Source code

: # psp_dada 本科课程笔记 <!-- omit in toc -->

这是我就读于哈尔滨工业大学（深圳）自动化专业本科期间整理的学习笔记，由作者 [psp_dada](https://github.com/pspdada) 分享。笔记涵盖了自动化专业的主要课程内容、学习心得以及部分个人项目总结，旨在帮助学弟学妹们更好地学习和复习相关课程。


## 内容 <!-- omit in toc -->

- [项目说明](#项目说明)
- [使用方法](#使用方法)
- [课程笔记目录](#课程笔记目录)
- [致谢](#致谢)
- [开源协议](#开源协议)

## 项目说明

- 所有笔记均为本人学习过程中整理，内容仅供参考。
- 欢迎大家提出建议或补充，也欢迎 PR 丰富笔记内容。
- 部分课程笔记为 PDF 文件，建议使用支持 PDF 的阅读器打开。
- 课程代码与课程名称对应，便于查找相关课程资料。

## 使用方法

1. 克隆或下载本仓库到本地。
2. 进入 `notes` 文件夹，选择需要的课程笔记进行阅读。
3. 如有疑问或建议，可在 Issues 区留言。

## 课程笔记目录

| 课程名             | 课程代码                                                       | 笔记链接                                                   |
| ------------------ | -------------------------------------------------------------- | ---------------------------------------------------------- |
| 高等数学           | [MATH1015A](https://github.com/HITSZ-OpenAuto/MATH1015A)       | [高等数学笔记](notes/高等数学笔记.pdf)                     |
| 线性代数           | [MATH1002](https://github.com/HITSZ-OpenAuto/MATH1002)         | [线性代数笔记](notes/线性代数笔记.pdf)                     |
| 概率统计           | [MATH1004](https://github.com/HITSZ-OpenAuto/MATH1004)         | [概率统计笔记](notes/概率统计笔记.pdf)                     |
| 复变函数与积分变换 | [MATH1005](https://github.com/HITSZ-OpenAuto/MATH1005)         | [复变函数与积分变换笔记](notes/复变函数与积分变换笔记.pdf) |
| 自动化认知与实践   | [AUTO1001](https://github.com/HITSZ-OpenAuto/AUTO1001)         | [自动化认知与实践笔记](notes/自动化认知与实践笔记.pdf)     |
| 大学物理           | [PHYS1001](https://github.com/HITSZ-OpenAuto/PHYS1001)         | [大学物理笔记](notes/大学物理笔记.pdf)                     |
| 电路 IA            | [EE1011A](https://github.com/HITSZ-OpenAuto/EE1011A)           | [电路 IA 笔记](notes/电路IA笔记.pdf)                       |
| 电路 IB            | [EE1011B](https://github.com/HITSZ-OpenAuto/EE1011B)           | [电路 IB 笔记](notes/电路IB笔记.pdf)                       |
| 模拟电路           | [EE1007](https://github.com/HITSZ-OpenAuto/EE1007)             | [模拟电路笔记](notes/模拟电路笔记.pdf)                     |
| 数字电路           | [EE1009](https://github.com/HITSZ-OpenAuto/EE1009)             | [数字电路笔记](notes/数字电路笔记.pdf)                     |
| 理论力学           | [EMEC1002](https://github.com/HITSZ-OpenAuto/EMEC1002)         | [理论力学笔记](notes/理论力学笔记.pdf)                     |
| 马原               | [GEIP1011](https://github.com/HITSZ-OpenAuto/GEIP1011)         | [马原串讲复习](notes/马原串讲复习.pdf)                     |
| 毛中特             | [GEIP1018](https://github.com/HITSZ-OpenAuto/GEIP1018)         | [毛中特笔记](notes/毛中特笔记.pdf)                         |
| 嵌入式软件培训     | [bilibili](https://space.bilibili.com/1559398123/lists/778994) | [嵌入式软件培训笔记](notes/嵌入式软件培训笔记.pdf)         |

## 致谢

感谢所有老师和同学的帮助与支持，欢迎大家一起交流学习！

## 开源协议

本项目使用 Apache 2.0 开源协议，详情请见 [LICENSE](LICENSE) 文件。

* * *

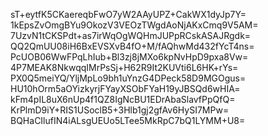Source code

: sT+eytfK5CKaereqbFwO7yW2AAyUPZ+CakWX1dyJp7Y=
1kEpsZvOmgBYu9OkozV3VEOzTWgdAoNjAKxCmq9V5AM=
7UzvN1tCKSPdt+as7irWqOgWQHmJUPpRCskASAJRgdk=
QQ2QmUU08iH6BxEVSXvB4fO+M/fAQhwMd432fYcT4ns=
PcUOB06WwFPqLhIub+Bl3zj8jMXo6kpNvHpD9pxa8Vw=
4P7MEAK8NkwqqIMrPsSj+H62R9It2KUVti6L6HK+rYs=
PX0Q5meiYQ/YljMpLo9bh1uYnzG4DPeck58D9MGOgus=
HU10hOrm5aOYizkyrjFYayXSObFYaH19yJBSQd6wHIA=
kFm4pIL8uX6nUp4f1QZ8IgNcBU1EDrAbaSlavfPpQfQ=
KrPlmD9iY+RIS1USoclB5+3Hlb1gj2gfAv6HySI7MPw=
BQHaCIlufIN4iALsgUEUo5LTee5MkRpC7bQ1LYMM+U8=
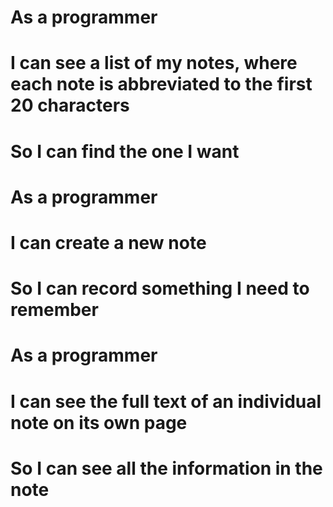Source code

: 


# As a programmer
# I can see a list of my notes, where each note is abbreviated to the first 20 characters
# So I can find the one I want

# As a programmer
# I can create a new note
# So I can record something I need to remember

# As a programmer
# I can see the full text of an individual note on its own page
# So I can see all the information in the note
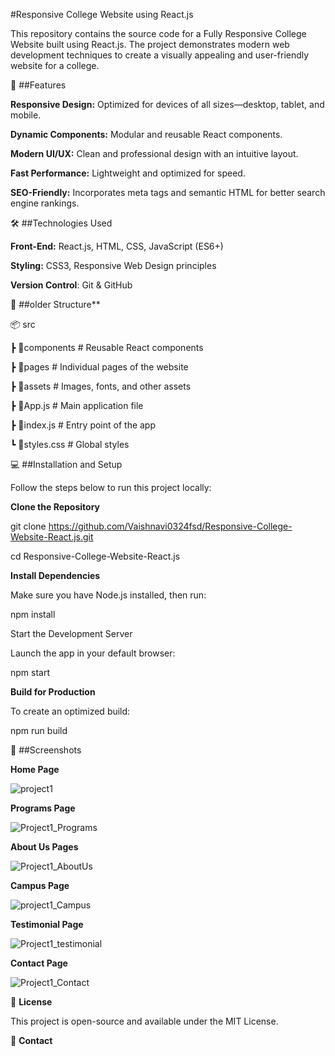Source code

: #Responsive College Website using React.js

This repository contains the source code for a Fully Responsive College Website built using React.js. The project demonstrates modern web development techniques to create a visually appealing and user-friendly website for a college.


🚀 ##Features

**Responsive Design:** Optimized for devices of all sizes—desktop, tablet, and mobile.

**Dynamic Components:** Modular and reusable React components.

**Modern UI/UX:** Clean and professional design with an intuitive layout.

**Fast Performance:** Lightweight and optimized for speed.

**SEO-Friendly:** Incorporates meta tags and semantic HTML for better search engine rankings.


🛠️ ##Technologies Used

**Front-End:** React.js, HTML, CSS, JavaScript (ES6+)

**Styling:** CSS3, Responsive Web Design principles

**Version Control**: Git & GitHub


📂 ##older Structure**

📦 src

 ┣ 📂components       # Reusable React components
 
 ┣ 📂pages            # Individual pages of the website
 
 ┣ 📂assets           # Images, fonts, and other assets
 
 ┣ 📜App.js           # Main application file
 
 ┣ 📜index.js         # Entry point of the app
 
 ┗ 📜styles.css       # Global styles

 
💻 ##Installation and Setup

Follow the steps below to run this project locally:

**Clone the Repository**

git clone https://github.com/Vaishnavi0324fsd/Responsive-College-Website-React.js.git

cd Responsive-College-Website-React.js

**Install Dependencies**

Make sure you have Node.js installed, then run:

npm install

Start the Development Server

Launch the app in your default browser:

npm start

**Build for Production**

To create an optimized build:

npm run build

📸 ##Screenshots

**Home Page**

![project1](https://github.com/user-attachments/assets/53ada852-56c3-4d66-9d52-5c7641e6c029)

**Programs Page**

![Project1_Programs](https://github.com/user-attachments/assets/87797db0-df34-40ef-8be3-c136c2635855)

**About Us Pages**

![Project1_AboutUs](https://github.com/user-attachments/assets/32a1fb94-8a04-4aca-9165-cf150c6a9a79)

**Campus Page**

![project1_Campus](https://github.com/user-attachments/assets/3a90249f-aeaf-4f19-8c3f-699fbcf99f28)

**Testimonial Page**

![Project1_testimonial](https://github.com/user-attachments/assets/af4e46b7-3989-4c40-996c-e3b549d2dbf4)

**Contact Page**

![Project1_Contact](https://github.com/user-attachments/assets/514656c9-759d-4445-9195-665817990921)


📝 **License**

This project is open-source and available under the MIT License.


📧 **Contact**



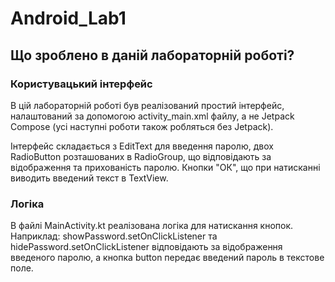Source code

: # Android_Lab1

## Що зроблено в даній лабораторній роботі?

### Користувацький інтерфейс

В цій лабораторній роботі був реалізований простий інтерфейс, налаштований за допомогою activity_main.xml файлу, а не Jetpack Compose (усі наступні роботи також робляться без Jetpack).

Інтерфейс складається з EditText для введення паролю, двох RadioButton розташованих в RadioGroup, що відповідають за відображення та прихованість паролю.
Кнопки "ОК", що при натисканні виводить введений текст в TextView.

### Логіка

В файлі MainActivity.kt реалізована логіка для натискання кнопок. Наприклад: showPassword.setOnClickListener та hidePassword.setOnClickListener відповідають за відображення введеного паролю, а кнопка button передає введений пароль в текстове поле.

* _Exercise requirements_
Extract exactly and only the lines above from the line containing "Інтерфейс складається з" through the line containing "В файлі MainActivity.kt", both end lines included.

* _Result of this exercise_
Інтерфейс складається з EditText для введення паролю, двох RadioButton розташованих в RadioGroup, що відповідають за відображення та прихованість паролю.
Кнопки "ОК", що при натисканні виводить введений текст в TextView.

### Логіка

В файлі MainActivity.kt реалізована логіка для натискання кнопок. Наприклад: showPassword.setOnClickListener та hidePassword.setOnClickListener відповідають за відображення введеного паролю, а кнопка button передає введений пароль в текстове поле.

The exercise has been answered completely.